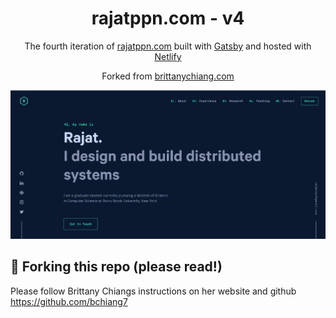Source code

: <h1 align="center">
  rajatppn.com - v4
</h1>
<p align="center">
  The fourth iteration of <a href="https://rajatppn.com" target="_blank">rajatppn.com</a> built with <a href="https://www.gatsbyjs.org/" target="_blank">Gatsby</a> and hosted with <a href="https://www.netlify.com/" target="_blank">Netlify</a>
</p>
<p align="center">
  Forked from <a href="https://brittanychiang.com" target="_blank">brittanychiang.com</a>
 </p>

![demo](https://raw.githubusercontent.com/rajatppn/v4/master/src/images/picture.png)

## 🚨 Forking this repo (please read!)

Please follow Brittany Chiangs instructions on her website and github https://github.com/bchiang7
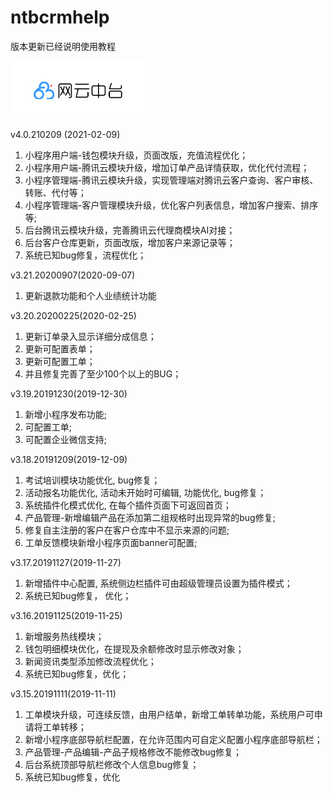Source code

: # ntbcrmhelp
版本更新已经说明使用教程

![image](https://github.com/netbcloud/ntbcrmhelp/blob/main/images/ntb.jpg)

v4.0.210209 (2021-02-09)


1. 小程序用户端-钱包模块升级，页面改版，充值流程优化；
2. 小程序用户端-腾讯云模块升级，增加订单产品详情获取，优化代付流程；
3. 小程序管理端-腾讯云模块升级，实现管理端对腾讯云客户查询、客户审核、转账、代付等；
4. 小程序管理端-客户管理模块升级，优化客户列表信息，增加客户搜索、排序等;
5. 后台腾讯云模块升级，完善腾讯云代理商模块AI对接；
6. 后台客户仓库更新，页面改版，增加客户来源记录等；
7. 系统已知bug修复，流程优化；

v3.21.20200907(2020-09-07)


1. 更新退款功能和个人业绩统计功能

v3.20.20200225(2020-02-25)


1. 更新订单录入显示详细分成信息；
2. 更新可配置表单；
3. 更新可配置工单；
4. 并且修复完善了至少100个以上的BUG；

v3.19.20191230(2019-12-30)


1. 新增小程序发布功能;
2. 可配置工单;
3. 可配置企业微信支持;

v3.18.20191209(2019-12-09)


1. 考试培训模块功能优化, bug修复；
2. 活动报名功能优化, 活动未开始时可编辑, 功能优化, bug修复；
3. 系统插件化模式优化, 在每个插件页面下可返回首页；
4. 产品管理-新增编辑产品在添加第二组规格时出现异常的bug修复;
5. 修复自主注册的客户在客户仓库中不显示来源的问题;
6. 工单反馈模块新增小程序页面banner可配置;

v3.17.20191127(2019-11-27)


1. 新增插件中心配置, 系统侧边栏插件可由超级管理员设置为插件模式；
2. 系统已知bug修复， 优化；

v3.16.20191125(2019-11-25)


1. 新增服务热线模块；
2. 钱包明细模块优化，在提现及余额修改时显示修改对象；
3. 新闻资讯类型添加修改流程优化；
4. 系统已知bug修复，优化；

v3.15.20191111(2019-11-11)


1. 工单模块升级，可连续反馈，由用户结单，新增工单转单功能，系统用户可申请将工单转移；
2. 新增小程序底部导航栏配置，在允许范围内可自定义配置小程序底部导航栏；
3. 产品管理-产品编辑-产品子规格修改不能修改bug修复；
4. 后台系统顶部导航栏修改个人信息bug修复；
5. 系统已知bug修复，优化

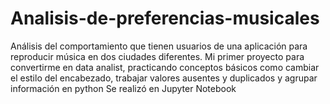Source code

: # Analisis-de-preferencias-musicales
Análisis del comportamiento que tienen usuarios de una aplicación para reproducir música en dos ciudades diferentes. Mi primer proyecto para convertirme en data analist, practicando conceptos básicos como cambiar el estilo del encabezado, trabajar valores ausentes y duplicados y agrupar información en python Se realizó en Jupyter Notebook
===
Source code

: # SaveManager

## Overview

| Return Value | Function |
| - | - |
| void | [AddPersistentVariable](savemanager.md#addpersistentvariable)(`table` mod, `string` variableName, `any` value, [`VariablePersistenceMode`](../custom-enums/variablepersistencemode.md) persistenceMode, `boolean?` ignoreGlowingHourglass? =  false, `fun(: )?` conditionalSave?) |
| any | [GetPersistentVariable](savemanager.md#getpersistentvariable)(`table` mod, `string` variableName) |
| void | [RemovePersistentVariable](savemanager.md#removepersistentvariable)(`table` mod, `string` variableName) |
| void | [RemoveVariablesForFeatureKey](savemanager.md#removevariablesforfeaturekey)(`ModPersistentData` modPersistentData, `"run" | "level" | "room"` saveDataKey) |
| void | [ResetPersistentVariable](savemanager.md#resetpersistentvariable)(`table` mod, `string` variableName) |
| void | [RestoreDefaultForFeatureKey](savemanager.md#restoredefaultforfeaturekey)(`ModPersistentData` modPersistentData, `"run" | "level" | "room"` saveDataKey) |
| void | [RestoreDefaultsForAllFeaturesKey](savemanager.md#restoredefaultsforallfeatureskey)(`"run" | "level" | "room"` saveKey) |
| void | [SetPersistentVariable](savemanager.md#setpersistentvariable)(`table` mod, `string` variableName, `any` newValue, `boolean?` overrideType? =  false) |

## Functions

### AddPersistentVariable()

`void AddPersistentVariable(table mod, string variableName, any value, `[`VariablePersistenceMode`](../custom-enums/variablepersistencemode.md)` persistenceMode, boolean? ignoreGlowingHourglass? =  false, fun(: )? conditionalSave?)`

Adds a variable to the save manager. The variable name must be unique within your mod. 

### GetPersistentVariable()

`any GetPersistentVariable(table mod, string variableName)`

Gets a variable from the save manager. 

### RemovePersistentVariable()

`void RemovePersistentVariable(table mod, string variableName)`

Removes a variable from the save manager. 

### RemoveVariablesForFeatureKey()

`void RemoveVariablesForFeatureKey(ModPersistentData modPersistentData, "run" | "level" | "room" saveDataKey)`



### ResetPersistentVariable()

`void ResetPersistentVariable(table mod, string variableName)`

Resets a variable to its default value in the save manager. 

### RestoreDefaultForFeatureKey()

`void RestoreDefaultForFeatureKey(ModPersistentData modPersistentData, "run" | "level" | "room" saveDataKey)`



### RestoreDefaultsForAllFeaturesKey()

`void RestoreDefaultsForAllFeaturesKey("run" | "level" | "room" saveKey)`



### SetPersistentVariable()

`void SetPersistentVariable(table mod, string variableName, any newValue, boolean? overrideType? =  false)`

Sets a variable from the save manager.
===
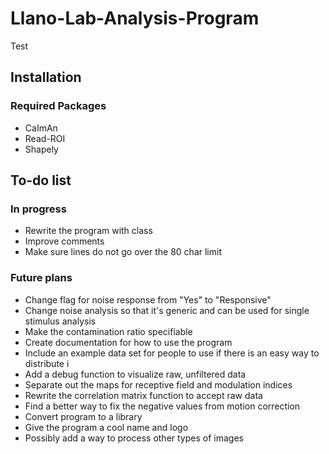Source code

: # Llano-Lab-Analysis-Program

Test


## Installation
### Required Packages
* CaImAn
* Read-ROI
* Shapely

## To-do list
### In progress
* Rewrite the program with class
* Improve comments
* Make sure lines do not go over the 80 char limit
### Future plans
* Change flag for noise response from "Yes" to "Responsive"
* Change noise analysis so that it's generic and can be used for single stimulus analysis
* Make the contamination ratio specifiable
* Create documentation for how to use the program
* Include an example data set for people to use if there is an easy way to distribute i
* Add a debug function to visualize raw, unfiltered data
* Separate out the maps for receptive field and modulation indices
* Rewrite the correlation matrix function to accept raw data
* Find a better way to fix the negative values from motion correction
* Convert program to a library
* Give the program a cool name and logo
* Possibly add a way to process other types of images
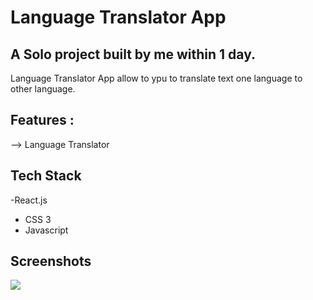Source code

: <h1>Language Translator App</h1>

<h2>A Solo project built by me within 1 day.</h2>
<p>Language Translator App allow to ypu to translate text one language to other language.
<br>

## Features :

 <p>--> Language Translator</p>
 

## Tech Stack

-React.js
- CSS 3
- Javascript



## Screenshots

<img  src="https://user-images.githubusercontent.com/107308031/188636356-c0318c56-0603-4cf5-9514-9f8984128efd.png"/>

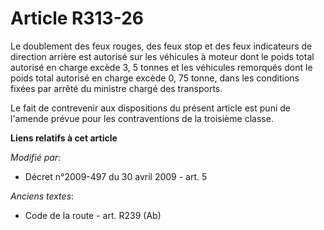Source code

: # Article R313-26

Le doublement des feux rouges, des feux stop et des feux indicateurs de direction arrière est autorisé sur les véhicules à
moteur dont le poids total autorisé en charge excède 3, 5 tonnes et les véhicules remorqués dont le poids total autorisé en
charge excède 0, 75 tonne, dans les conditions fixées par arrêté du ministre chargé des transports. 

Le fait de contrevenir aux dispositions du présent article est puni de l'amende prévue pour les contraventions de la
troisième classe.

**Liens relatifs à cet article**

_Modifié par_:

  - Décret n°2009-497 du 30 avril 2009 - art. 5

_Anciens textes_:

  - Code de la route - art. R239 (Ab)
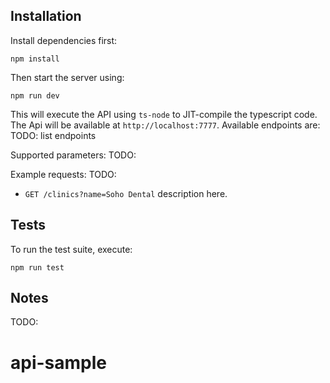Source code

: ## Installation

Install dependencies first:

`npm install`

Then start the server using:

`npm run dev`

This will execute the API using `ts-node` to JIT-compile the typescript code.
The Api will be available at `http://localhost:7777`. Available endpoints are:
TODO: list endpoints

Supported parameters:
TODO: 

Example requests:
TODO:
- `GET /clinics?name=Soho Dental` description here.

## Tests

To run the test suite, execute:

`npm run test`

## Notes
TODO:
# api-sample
===
What is needed = Among the lines above, some may hold the string "excède". State how many, giving the number alone.

Answer space = 2